The judge said that the amendment, which specifically guarantees the right to an abortion up until fetal viability, violated state law because organizers did not inform petition signers that it would repeal Missouri’s near-total abortion ban. If that sounds like a desperate reach by someone who simply wanted to find a way to toss an abortion amendment, well, the judge who wrote the decision is named Christopher Limbaugh, and yes, he is the cousin of the late right-wing radio bloviator Rush Limbaugh.
This hasn’t been remarked upon in national news beyond a single sentence in the New York Times, but I’d say it’s pretty notable, given that 380,000 people signed petitions in support of the amendment and the judge seems to share his cousin’s political convictions. The Limbaugh family is actually something of a conservative political dynasty in Missouri, and Christopher is only the latest state judge in the family.
Limbaugh previously served as general counsel to Gov. Mike Parson, who appointed him to the bench in 2021 after circumventing the normal and more transparent selection process. A year later, Parson signed the state’s near-total abortion ban into law and has since touted the dearth of abortions performed in the state. That same year, Limbaugh was floated as a GOP candidate for attorney general, but did not run. Parson made him a circuit judge just last month.
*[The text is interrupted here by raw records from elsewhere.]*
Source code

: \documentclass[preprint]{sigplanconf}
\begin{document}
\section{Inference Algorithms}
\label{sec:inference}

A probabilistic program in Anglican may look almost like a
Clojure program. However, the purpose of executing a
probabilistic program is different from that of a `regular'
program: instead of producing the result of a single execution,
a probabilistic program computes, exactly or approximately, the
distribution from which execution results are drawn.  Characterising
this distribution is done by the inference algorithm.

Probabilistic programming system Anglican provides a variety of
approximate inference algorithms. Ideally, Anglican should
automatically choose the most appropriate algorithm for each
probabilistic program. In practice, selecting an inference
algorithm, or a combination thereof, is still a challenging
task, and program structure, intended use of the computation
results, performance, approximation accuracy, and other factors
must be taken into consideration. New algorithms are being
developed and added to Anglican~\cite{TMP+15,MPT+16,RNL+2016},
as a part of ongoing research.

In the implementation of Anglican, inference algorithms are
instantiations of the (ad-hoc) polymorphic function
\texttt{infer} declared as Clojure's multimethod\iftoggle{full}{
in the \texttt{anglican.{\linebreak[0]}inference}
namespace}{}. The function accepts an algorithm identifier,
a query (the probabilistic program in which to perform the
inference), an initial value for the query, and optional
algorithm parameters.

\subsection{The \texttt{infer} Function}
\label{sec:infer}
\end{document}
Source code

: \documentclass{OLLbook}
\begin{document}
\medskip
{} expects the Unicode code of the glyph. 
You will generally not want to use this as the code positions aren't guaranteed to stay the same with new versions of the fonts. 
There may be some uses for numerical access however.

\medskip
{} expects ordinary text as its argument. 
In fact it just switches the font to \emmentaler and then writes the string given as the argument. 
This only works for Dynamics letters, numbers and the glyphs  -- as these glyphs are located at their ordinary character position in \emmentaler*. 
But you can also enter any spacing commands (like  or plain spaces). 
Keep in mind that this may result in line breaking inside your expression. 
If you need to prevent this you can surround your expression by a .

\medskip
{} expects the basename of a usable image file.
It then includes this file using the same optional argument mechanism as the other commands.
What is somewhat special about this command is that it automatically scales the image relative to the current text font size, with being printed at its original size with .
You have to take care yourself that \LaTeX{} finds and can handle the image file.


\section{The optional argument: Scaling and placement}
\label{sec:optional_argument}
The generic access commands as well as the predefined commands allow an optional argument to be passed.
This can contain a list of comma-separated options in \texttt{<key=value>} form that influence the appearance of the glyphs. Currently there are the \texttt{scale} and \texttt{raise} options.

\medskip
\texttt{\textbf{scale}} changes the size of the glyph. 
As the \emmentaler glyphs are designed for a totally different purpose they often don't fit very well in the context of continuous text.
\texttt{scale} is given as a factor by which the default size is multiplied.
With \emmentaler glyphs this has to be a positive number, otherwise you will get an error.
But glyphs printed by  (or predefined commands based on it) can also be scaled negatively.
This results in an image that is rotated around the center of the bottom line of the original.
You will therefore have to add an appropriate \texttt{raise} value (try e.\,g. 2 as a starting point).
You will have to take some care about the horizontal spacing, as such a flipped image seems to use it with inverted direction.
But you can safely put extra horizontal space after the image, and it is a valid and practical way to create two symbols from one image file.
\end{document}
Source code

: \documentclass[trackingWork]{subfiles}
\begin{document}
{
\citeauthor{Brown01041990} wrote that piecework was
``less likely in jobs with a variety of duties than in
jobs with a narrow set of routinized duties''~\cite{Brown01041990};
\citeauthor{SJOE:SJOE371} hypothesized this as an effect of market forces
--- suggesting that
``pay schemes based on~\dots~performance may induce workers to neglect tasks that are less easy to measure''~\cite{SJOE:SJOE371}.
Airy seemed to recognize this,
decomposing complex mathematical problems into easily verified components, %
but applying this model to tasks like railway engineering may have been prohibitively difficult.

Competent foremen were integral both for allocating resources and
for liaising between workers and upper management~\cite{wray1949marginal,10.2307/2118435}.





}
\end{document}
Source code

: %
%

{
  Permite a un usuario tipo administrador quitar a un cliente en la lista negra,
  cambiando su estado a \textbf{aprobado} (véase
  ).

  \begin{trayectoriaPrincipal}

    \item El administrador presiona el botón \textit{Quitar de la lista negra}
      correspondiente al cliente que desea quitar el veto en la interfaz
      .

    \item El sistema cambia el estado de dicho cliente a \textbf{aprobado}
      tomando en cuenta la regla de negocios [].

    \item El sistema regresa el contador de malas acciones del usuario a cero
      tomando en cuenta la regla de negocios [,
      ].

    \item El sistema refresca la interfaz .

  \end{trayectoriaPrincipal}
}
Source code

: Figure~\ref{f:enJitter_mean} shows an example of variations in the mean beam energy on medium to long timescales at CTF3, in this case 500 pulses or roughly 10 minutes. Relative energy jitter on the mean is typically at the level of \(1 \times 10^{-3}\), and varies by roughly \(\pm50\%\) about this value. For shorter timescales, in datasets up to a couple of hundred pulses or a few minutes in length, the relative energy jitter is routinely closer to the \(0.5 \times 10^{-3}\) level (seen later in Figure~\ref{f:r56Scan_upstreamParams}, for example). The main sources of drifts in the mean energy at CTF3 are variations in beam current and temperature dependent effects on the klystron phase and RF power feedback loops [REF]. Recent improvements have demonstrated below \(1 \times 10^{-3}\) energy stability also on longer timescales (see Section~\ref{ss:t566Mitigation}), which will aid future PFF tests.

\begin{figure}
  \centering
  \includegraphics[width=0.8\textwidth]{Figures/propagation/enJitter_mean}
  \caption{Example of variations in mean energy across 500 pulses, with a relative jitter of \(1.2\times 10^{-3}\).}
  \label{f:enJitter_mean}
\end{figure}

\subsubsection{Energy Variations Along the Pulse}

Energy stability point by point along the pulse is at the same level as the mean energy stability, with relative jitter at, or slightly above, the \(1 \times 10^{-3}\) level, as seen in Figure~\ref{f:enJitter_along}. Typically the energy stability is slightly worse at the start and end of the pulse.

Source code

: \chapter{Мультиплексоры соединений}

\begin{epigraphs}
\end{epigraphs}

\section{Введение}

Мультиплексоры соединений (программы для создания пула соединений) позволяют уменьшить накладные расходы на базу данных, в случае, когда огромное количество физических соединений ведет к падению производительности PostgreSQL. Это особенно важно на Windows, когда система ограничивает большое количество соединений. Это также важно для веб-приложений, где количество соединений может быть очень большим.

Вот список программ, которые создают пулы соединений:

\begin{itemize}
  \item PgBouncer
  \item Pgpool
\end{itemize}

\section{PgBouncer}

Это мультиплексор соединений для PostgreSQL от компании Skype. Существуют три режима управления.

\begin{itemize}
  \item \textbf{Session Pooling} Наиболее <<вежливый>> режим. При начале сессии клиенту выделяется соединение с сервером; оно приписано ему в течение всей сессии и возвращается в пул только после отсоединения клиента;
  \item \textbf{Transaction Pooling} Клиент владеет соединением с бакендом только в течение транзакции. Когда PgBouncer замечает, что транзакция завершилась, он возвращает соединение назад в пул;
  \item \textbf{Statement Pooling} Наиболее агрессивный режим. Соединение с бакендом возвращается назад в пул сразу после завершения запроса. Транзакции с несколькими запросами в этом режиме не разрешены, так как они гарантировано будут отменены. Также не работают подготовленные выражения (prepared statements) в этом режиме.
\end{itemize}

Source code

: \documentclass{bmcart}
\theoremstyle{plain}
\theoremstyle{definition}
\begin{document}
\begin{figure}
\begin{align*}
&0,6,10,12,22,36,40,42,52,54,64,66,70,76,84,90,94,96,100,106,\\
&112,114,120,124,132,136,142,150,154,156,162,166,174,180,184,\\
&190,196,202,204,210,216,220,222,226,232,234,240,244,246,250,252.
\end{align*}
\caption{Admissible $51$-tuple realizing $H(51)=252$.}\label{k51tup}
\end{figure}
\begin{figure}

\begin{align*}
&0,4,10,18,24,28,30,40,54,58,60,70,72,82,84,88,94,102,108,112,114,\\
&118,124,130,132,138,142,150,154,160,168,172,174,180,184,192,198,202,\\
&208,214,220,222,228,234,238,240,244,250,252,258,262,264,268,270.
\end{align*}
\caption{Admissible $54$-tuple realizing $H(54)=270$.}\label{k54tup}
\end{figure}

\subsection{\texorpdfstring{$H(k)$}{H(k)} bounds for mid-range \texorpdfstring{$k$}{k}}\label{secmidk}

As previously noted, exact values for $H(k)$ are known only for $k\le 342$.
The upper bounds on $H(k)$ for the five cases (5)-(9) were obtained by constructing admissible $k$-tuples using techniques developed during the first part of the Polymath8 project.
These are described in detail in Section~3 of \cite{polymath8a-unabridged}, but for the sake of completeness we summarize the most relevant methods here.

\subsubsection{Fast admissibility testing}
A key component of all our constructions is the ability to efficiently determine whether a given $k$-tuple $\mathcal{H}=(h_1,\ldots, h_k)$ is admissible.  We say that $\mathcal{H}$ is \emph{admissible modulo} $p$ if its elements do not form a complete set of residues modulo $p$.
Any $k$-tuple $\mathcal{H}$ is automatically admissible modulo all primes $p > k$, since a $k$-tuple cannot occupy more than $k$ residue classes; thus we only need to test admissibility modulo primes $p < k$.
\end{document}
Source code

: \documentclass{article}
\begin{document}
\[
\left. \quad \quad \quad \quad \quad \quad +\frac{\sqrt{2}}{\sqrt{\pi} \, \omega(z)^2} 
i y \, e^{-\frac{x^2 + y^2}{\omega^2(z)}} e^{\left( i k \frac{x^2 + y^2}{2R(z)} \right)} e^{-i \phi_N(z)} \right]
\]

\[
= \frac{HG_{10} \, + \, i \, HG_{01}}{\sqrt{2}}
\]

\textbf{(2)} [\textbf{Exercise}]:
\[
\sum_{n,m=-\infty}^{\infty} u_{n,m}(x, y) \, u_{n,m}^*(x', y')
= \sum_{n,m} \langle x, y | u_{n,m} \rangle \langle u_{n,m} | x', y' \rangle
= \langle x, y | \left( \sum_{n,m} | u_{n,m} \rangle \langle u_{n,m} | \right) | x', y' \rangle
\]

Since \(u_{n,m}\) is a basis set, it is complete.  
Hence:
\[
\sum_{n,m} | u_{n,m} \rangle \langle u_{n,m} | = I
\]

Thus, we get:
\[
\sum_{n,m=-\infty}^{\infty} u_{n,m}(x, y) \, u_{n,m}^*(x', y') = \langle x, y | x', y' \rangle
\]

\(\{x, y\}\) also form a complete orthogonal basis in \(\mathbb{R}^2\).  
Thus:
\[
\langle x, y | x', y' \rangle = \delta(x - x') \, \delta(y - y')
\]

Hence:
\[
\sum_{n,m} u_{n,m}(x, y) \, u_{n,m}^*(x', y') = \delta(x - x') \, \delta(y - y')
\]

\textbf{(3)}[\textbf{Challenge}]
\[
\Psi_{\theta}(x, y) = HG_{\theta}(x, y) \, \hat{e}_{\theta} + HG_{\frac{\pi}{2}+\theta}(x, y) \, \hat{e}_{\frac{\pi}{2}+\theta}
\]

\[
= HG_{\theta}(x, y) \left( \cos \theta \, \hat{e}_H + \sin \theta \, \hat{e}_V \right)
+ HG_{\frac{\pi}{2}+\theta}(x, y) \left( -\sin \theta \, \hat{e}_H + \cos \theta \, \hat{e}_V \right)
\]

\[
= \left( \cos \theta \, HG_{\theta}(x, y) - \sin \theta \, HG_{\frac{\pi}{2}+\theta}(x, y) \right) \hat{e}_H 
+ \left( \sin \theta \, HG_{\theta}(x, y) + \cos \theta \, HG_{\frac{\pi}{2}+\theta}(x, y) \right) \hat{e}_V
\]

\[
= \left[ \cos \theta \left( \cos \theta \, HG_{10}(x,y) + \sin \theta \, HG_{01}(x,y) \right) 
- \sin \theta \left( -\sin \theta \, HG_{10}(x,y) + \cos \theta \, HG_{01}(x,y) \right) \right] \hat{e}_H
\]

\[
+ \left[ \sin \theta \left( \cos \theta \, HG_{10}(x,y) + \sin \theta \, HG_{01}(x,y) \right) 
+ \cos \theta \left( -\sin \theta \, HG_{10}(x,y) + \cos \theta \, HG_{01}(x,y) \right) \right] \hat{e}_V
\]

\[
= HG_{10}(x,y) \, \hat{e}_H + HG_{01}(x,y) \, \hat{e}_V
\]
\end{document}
Given the gravity of the issue, Limbaugh held off on immediately tossing the amendment from the ballot, giving Missourians for Constitutional Freedom, the group behind the proposal, until Tuesday to appeal.
Utah: We are now in the thick of Emergency Lawsuit to Block Ballot Measure season, and in Utah, the entire system is on the line.
Attorneys for several organizations filed a lawsuit on Thursday seeking to toss a ballot measure that would grant lawmakers the power to repeal citizen-passed amendments. The lawsuit alleges that the ballot description of the measure is grievously misleading, as it purports to “strengthen” the initiative process while actually doing the exact opposite.
The proposed measure, and its misleading language, is the sort of gross scheme you see in solid red states with closed primaries, which tend to be run by lawmakers who are far more extreme than a majority of voters.
This saga began in July, when the Utah Supreme Court ruled that a GOP gerrymander violated a fair redistricting amendment approved by voters in 2018. Republican lawmakers threw a fit and rushed back to the capital, where they voted to put their misleading amendment on the November ballot. The measure would also ban foreign entities from taking sides or funding ballot measures in Utah, a sweetener for paranoids that Republicans hope drags the initiative over the line.
Idaho: Attorney General Raul Labrador took the L on Thursday, as yet another judge denied his latest attempt to block a ballot initiative that would implement open primaries.
Idaho Republicans have worked tirelessly and largely fruitlessly to block a series of progressive and good government initiatives in recent years, motivated by both ideology (they hate Medicaid expansion) and self-interest. Labrador is a far-right extremist who wants to run for governor, so the prospect of open primaries and their tendency to help more moderate GOP candidates presents a legitimate threat.
Nebraska: The state Supreme Court has expedited yet another attempt to foil public school advocates, agreeing to bypass lower courts and hear the latest lawsuit against an initiative that would repeal school privatization policy. Brief oral arguments are scheduled for Tuesday, at which point the Nebraska high court will decide once and for all whether voters are allowed a say over their state’s education system.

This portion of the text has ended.